Microsoft Windows system has a serious 0day vulnerability that may endanger Web3 security

Recently, Microsoft released a security patch that fixed a Windows system privilege escalation vulnerability being exploited by hackers. This vulnerability mainly exists in earlier versions of the Windows system and cannot be triggered on Windows 11.

This type of win32k privilege escalation vulnerability has a long history. In the context of continuously improving security measures, it is worth noting how attackers continue to exploit this vulnerability. We conducted an in-depth analysis of this vulnerability in a Windows Server 2016 environment.

A 0day vulnerability refers to a system vulnerability that has not yet been publicly disclosed or patched, which can be silently exploited by hackers and has great destructive potential. Through this Windows system-level 0day vulnerability, hackers may gain complete control of the system.

Once the system is controlled by hackers, the consequences include but are not limited to personal information leakage, system crashes and data loss, financial losses, and the implantation of malicious software. For individual users, cryptocurrency private keys may be stolen, and digital assets may be transferred; on a larger scale, this vulnerability could even affect the entire Web3 ecosystem running on Web2 infrastructure.

By analyzing the patch code, we found that the problem was caused by an object's reference count being processed one time too many. According to earlier source code comments, the previous code only locked the window object and did not lock the menu object within the window object, leading to the possibility of the menu object being incorrectly referenced.

We constructed a special multi-layer nested menu structure to trigger this vulnerability. By carefully designing the menu properties and reference relationships, we can successfully release specific menu objects when certain functions return to the user layer, leading to subsequent code referencing invalid objects.

The key to exploiting this vulnerability lies in how to control the cbwndextra parameter to a particularly large value. We ultimately chose to achieve this goal by manipulating memory layout to control the memory data of adjacent objects.

To build a stable exploit, we designed a special memory layout that includes multiple contiguous window objects and window class objects. By releasing and reoccupying specific objects, control over key parameters can be achieved.

In terms of reading and writing primitives, we use GetMenuBarInfo() to achieve arbitrary reads and SetClassLongPtr() to achieve arbitrary writes. Except for the write operation that replaces TOKEN, other writes are completed using offsets with the class object of the first window object.

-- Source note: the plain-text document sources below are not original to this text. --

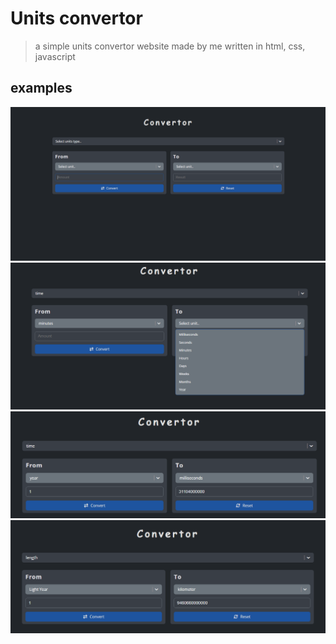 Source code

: # Units convertor

> a simple units convertor website made by me written in html, css, javascript

## examples
![alt text](https://github.com/dev-pengi/Convertor/blob/master/imgs/example1.png)
![alt text](https://github.com/dev-pengi/Convertor/blob/master/imgs/example2.png)
![alt text](https://github.com/dev-pengi/Convertor/blob/master/imgs/example3.png)
![alt text](https://github.com/dev-pengi/Convertor/blob/master/imgs/example4.png)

Although Microsoft is trying to refactor the win32k-related code using Rust, such vulnerabilities still pose a serious threat to existing Windows systems. The exploitation process is relatively simple and mainly relies on the leakage of the desktop heap handle address.

We speculate that the discovery of this vulnerability may be attributed to improved code coverage detection techniques. In the future, detection of such vulnerabilities should not only focus on the critical points of the functions that trigger the vulnerabilities but also emphasize the detection of abnormal memory layouts and data read/write operations.